Desde la majestuosa Plaza de San Pedro, ante decenas de miles de fieles congregados para el Domingo de Ramos de 2026, el pontífice articuló una homilía que se erige como un pilar moral en tiempos convulsos. "Jesús es el Rey de la Paz, que rechaza la guerra, a quien nadie puede usar para justificar la guerra. Él no escucha las oraciones de quienes hacen la guerra, sino que las rechaza", declaró, marcando el inicio de la Semana Santa con una postura inquebrantable. Esta primera gran declaración de su pontificado subraya la histórica oposición de la Iglesia a la violencia en nombre de la fe, recordando que Cristo, en su mansedumbre, clamó "¡Dios es amor! ¡Tengan misericordia!", un eco que el Papa León XIV recupera para llamar a deponer las armas y abrazar la hermandad universal.

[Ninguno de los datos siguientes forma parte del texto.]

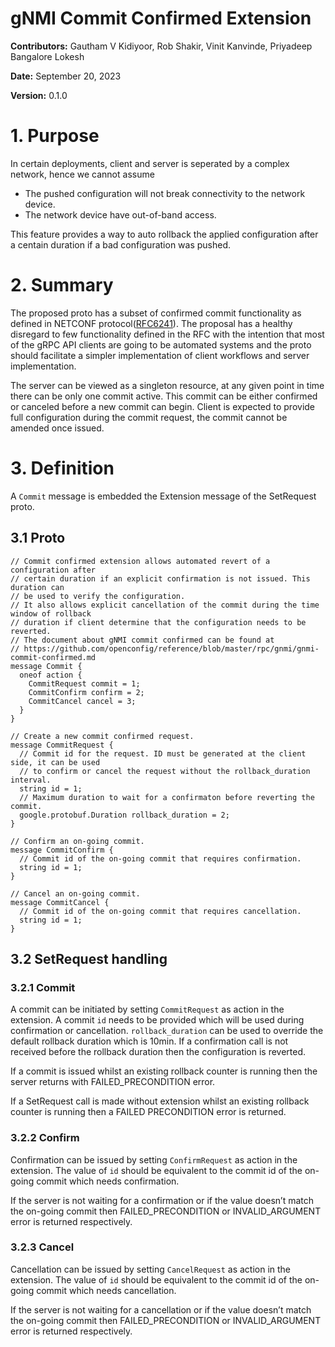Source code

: # gNMI Commit Confirmed Extension

**Contributors:** Gautham V Kidiyoor, Rob Shakir, Vinit Kanvinde, Priyadeep Bangalore Lokesh

**Date:** September 20, 2023

**Version:** 0.1.0

# 1. Purpose

In certain deployments, client and server is seperated by a complex network,
hence we cannot assume
- The pushed configuration will not break connectivity to the network device.
- The network device have out-of-band access.

This feature provides a way to auto rollback the applied configuration after a
centain duration if a bad configuration was pushed.

# 2. Summary
The proposed proto has a subset of confirmed commit functionality as defined in
NETCONF protocol([RFC6241](https://datatracker.ietf.org/doc/html/rfc6241#section-8.4)). The proposal has a healthy disregard to few functionality
defined in the RFC with the intention that most of the gRPC API clients are going to
be automated systems and the proto should facilitate a simpler implementation of
client workflows and server implementation.

The server can be viewed as a singleton resource, at any given point in time there
can be only one commit active. This commit can be either confirmed or canceled
before a new commit can begin. Client is expected to provide full configuration
during the commit request, the commit cannot be amended once issued.

# 3. Definition

A `Commit` message is embedded the Extension message of the SetRequest proto.

## 3.1 Proto

```
// Commit confirmed extension allows automated revert of a configuration after
// certain duration if an explicit confirmation is not issued. This duration can
// be used to verify the configuration.
// It also allows explicit cancellation of the commit during the time window of rollback
// duration if client determine that the configuration needs to be reverted.
// The document about gNMI commit confirmed can be found at
// https://github.com/openconfig/reference/blob/master/rpc/gnmi/gnmi-commit-confirmed.md
message Commit {
  oneof action {
    CommitRequest commit = 1;
    CommitConfirm confirm = 2;
    CommitCancel cancel = 3;
  }
}

// Create a new commit confirmed request.
message CommitRequest {
  // Commit id for the request. ID must be generated at the client side, it can be used
  // to confirm or cancel the request without the rollback_duration interval.
  string id = 1;
  // Maximum duration to wait for a confirmaton before reverting the commit.
  google.protobuf.Duration rollback_duration = 2;
}

// Confirm an on-going commit.
message CommitConfirm {
  // Commit id of the on-going commit that requires confirmation.
  string id = 1;
}

// Cancel an on-going commit.
message CommitCancel {
  // Commit id of the on-going commit that requires cancellation.
  string id = 1;
}
```

## 3.2 SetRequest handling                                                        

### 3.2.1 Commit
A commit can be initiated by setting `CommitRequest` as action in the extension. A commit `id` needs 
to be provided which will be used during confirmation or cancellation. `rollback_duration` can be used
to override the default rollback duration which is 10min. If a confirmation call is not received before
the rollback duration then the configuration is reverted.

If a commit is issued whilst an existing rollback counter is running then the server returns with
FAILED_PRECONDITION error.

If a SetRequest call is made without extension whilst an existing rollback counter is running then a
FAILED PRECONDITION error is returned.

### 3.2.2 Confirm

Confirmation can be issued by setting `ConfirmRequest` as action in the extension. The value of `id`
should be equivalent to the commit id of the on-going commit which needs confirmation.

If the server is not waiting for a confirmation or if the value doesn’t match the on-going commit then
FAILED_PRECONDITION or INVALID_ARGUMENT error is returned respectively.

### 3.2.3 Cancel
Cancellation can be issued by setting `CancelRequest` as action in the extension. The value of `id`
should be equivalent to the commit id of the on-going commit which needs cancellation.

If the server is not waiting for a cancellation or if the value doesn’t match the on-going commit
then FAILED_PRECONDITION or INVALID_ARGUMENT error is returned respectively.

La Idolatría del Poder y el Dinero: Raíces de la Violencia
La preocupación del Santo Padre trasciende la retórica dominical. Apenas un día antes, en su visita al principado de Mónaco el 28 de marzo, el Papa León XIV ya había advertido sobre la "idolatría del poder y el dinero" como motor de las guerras globales. Este mensaje complementa su condena en San Pedro, desvelando las intrincadas raíces económicas y de influencia que, a menudo, se ocultan tras los conflictos armados. La riqueza y el poder, en lugar de ser instrumentos para el bien, se convierten en catalizadores de destrucción cuando se les rinde culto, una reflexión que invita a los líderes mundiales a una profunda introspección sobre las verdaderas causas de la deshumanización.
El Sufrimiento de los Cristianos en Oriente Medio: Un Clamor Ignorado
La voz del Papa no solo se alza contra los belicistas, sino que también abraza a las víctimas. Durante la misma Misa del Domingo de Ramos, elevó una oración sentida por los cristianos de Oriente Medio, quienes "sufren las consecuencias de un conflicto atroz". Esta cercanía a las comunidades asediadas por la violencia se materializa en incidentes como el bloqueo al Cardenal Pizzaballa y al Custodio Ielpo para acceder al Santo Sepulcro, una cruda manifestación de las dificultades que enfrentan los fieles en la región. El mensaje de León XIV, por tanto, no es solo una reprimenda, sino también un bálsamo y un recordatorio contundente de la primacía de la paz y la compasión en la doctrina cristiana, rechazando cualquier manipulación de la fe para fines bélicos y reafirmando el compromiso de la Iglesia con los más vulnerables.